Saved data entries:

------

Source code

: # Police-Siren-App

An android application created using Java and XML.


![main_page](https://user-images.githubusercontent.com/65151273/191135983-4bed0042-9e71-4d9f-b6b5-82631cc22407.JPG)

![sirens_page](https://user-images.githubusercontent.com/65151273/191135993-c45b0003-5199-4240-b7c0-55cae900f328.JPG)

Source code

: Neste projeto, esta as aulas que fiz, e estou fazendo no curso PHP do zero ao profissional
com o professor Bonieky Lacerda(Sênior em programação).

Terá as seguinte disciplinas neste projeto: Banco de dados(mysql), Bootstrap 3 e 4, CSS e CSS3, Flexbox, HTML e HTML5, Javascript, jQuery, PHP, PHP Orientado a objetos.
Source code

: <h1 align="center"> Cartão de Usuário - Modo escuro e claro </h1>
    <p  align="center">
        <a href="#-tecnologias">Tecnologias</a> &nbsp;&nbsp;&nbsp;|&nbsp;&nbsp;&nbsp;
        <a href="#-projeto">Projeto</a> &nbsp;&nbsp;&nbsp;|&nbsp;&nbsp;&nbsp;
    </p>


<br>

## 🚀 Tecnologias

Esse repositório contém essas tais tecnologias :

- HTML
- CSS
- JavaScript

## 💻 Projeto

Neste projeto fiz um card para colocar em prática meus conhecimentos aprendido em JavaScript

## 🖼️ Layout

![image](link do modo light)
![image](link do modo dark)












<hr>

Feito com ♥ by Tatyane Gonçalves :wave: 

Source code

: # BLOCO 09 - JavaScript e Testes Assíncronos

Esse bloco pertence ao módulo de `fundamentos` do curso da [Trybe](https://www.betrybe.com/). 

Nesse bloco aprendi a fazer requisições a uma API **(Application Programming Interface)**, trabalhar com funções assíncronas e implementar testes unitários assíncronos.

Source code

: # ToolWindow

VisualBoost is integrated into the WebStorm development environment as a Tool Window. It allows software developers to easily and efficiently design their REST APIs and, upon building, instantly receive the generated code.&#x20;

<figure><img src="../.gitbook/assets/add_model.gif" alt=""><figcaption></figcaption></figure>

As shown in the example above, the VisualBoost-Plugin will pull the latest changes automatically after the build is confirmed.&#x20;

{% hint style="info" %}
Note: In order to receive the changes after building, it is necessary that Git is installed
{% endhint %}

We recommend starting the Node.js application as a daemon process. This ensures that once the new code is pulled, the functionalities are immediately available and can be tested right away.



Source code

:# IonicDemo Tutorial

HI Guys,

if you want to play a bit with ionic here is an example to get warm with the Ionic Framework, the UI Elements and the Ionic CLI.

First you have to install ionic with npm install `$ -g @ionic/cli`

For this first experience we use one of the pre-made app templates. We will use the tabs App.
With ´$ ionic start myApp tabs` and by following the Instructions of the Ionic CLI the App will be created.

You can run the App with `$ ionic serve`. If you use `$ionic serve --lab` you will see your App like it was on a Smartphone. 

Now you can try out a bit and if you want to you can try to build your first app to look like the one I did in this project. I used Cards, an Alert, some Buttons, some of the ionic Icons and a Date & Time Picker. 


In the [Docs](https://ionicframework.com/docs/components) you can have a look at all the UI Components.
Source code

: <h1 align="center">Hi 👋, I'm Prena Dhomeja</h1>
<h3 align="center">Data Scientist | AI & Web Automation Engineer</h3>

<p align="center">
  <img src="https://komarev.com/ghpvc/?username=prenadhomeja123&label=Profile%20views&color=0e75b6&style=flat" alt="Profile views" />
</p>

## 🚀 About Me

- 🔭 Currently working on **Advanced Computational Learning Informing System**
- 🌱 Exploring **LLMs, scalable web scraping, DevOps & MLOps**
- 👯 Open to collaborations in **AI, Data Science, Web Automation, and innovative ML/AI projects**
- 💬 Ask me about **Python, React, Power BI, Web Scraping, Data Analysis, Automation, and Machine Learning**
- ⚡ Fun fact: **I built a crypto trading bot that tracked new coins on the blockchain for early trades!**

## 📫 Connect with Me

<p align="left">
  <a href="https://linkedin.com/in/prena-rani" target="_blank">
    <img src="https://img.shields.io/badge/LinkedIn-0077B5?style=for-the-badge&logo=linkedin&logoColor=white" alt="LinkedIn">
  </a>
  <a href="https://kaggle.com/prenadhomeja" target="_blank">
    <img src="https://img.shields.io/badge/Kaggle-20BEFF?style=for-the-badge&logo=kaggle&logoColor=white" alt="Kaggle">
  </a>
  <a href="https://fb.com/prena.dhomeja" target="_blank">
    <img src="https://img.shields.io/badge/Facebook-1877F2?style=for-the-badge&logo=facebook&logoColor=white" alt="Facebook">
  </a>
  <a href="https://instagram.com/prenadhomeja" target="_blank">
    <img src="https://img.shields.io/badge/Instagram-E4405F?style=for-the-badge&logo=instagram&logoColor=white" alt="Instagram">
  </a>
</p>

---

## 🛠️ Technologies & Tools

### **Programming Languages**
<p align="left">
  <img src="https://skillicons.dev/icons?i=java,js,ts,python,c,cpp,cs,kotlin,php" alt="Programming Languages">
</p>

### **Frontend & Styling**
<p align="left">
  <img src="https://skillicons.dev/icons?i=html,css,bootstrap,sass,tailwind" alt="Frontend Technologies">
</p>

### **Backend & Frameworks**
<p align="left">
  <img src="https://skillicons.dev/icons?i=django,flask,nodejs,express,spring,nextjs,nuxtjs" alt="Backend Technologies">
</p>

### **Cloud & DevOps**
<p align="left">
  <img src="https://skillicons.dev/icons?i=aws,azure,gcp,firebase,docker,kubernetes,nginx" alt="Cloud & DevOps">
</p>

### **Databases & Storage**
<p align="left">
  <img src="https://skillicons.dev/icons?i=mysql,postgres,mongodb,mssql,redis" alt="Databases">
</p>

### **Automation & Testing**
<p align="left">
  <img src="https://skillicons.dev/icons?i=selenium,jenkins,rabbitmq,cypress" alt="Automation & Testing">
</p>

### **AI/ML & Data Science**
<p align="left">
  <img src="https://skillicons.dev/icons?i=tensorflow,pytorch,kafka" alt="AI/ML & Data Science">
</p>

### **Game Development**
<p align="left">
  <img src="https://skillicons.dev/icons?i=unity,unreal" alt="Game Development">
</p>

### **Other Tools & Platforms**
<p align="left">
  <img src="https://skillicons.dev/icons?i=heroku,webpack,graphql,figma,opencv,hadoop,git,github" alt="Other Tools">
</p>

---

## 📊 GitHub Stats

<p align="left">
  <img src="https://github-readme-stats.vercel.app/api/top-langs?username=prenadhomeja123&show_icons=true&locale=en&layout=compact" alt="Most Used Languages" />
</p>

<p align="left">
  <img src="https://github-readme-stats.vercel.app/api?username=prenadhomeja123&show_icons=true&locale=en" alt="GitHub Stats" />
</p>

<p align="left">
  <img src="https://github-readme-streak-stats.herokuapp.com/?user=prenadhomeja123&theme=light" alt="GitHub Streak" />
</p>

------

TASK DESCRIPTION: Copy out all lines from the records where the word "linkedin" appears.

TASK OUTPUT:
  <a href="https://linkedin.com/in/prena-rani" target="_blank">
    <img src="https://img.shields.io/badge/LinkedIn-0077B5?style=for-the-badge&logo=linkedin&logoColor=white" alt="LinkedIn">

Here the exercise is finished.